Plain-text document sources:
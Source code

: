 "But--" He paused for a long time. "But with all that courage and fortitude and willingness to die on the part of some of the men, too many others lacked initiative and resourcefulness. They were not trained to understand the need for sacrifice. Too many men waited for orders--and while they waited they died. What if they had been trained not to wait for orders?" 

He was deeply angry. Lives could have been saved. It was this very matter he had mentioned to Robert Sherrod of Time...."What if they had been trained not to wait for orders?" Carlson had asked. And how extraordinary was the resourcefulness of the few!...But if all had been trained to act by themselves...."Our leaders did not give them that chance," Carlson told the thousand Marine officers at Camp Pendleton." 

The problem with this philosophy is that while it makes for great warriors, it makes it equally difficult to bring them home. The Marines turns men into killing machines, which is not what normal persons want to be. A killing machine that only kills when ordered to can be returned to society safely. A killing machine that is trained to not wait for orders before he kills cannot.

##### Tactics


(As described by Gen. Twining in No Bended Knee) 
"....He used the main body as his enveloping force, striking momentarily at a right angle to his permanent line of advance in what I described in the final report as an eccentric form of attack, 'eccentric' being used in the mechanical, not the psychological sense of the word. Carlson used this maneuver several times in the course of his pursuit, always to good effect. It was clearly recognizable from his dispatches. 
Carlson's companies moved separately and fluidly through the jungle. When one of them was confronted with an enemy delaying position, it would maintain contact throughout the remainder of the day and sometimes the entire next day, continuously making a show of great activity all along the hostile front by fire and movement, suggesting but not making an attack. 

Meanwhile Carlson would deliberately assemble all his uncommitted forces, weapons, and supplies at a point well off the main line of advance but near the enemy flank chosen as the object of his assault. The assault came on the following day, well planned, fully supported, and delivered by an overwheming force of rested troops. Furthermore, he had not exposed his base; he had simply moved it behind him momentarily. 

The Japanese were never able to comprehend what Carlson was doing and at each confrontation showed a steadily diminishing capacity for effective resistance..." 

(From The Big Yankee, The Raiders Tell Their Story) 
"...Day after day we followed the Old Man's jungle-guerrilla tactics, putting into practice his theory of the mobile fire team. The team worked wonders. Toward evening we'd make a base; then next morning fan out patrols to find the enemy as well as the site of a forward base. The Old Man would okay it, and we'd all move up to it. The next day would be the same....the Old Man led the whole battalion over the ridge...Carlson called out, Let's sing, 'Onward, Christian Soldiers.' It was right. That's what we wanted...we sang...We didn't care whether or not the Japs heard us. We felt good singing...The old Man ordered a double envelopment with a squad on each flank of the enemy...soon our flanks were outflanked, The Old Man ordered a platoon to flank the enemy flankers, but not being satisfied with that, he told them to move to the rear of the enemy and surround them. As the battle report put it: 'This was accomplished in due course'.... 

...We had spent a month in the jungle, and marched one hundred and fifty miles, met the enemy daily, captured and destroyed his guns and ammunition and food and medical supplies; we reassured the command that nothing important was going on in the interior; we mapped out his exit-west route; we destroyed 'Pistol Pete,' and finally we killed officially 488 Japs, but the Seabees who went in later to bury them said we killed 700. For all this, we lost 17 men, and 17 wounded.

## Your objective
Return a word-for-word copy of the lines above from the one holding "(As described by" through the one holding "Meanwhile Carlson would", with both of them included and nothing besides.

## Solution
(As described by Gen. Twining in No Bended Knee) 
"....He used the main body as his enveloping force, striking momentarily at a right angle to his permanent line of advance in what I described in the final report as an eccentric form of attack, 'eccentric' being used in the mechanical, not the psychological sense of the word. Carlson used this maneuver several times in the course of his pursuit, always to good effect. It was clearly recognizable from his dispatches. 
Carlson's companies moved separately and fluidly through the jungle. When one of them was confronted with an enemy delaying position, it would maintain contact throughout the remainder of the day and sometimes the entire next day, continuously making a show of great activity all along the hostile front by fire and movement, suggesting but not making an attack. 

Meanwhile Carlson would deliberately assemble all his uncommitted forces, weapons, and supplies at a point well off the main line of advance but near the enemy flank chosen as the object of his assault. The assault came on the following day, well planned, fully supported, and delivered by an overwheming force of rested troops. Furthermore, he had not exposed his base; he had simply moved it behind him momentarily. 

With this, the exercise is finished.